HomeHealth CarePatient-centered medicine slices health care costs, Horizon reports

Patient-centered medicine slices health care costs, Horizon reports

Value-based payments, the wave of the future that is now the wave of the present for many providers, is still being tested for the savings it can provide the overall health care system in the country.

In New Jersey, those who have participated with Horizon Blue Cross Blue Shield have contributed to an overall 3 percent lower total cost of care in 2016, according to an announcement Tuesday.

Horizon said it has seen an increase in participating physicians, and the value-based payments it has made have increased by 43 percent.

In 2016, $95 million of Horizon’s annual medical spend was for value-based providers. Since 2013, that spend totals $228 million.

Overall, 1.5 million Horizon insured members were part of these value-based, patient-centered programs in 2016; that is an increase of 50 percent from the previous year, Horizon said.

But it’s still a tough sell for physicians who have made a living off fee-for-service payments.

The value-based payments tend to be lower overall, compared with fee-for-service, and require more time spent with each patient, or a lower volume for the doctors.

One physician which has participated in Horizon’s program for at least five years, Dr. Mildred Frantz, in Eatontown, said she was caring for patients the way value-based programs require before it was in vogue.

“I was practicing that way before it had a name,” she said.

The key to success for her solo practice is ensuring she has a team for care, rather than focusing on the physician.

Also, having access to electronic medical records and the aggregate data from them.

“Mostly everyone was always doing quality care, they just didn’t have the data to see what was working or not working,” Frantz said. “That was a big chunk of newness that helped people to see where expenditures were per patient.”

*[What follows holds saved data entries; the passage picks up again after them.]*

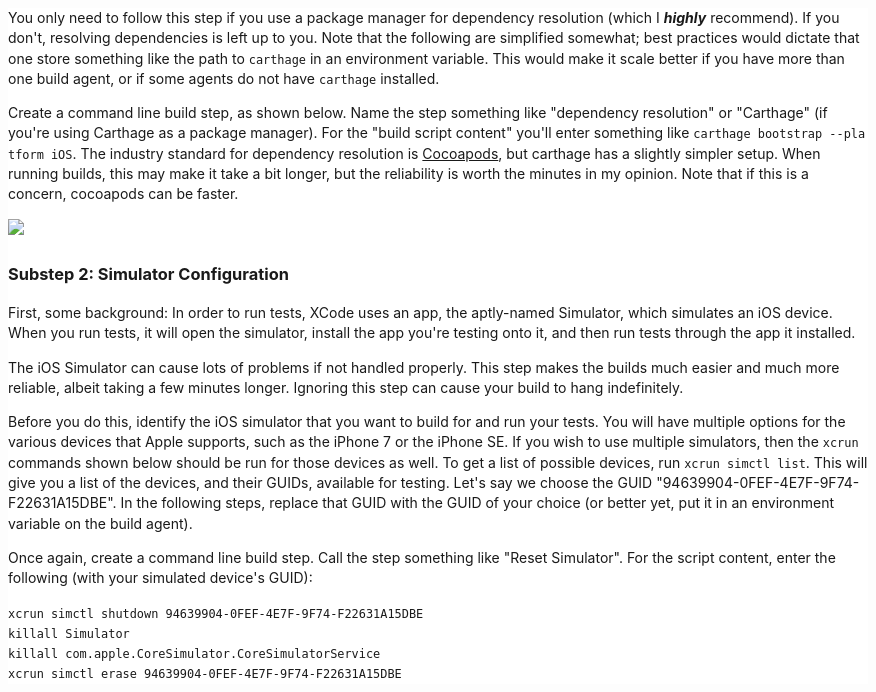 You only need to follow this step if you use a package manager for dependency resolution (which I 
***highly*** recommend). If you don't, resolving dependencies is left up to you. Note that the following 
are simplified somewhat; best practices would dictate that one store something like the path to 
`carthage` in an environment variable. This would make it scale better if you have more than one build 
agent, or if some agents do not have `carthage` installed.

Create a command line build step, as shown below. Name the step something like "dependency resolution"
or "Carthage" (if you're using Carthage as a package manager). For the "build script content" you'll enter
something like `carthage bootstrap --platform iOS`. The industry standard for dependency resolution is
[Cocoapods](https://cocoapods.org/), but carthage has a slightly simpler setup. When running builds, this 
may make it take a bit longer, but the reliability is worth the minutes in my opinion. Note that if this
is a concern, cocoapods can be faster.

![]({{site.baseurl}}/{{site.post_images_path}}/2017-03-07-carthage-step.jpg)

### Substep 2: Simulator Configuration 
First, some background: In order to run tests, XCode uses an app, the aptly-named Simulator, which 
simulates an iOS device. When you run tests, it will open the simulator, install the app you're testing 
onto it, and then run tests through the app it installed.

The iOS Simulator can cause lots of problems if not handled properly. This step makes the builds much easier
and much more reliable, albeit taking a few minutes longer. Ignoring this step can cause your build to
hang indefinitely.

Before you do this, identify the iOS simulator that you want to build for and run your tests. 
You will have multiple options for the various devices that Apple supports, such as the iPhone 7 or the 
iPhone SE. If you wish to use multiple simulators, then the `xcrun` commands shown below should be run
for those devices as well. To get a list of possible devices, run `xcrun simctl list`. This will give you 
a list of the devices, and their GUIDs, available for testing. Let's say we choose the GUID 
"94639904-0FEF-4E7F-9F74-F22631A15DBE". In the following steps, replace that GUID with the GUID of your
choice (or better yet, put it in an environment variable on the build agent).

Once again, create a command line build step. Call the step something like "Reset Simulator". For the
script content, enter the following (with your simulated device's GUID):

    xcrun simctl shutdown 94639904-0FEF-4E7F-9F74-F22631A15DBE
    killall Simulator
    killall com.apple.CoreSimulator.CoreSimulatorService
    xcrun simctl erase 94639904-0FEF-4E7F-9F74-F22631A15DBE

But, Frantz said, it’s hard to turn around practices that have been operating one way for decades.

Allen Karp, senior vice president for healthcare management at Horizon, said, “The results achieved by the practices with the longest commitment to patient-centered care are solid evidence that these models will deliver meaningful quality improvements and cost reductions in the long-run.”

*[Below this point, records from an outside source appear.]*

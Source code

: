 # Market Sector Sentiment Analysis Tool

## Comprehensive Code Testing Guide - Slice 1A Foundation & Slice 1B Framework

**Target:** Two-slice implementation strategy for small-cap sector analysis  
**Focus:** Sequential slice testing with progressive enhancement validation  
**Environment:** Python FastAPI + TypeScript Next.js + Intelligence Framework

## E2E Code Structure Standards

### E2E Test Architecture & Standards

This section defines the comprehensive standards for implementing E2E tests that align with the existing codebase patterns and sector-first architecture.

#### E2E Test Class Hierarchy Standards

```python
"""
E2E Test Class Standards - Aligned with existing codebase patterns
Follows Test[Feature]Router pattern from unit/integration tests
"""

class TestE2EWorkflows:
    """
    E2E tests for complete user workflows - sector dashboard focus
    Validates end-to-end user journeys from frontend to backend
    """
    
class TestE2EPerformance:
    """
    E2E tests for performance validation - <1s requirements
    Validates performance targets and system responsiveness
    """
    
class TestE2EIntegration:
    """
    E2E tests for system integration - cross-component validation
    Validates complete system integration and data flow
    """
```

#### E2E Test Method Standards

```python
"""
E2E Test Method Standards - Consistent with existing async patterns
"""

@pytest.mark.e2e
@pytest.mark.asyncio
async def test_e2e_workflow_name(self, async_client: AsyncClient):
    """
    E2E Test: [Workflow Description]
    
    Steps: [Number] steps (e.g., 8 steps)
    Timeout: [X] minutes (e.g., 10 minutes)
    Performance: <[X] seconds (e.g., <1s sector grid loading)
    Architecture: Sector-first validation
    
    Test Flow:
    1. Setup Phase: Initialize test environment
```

Here are the statistics provided by Horizon for 2016:

  • 3% lower total cost of care
  • 3% lower rate of Emergency Room visits
  • 3% lower rate of hospital inpatient admissions
  • 5% higher rate for colorectal screenings
  • 3% improved rate of diabetes control
  • 3% higher rate in breast cancer screenings
  • 4% improved control of diabetes costs

When compared with the average for all patient-centered practices, top performers — which tended to be the practices that had been engaged in patient-centered medicine the longest — achieved a 20 to 42 percent lower rate of in-patient admissions and 16 to 27 percent fewer ER visits, Horizon said.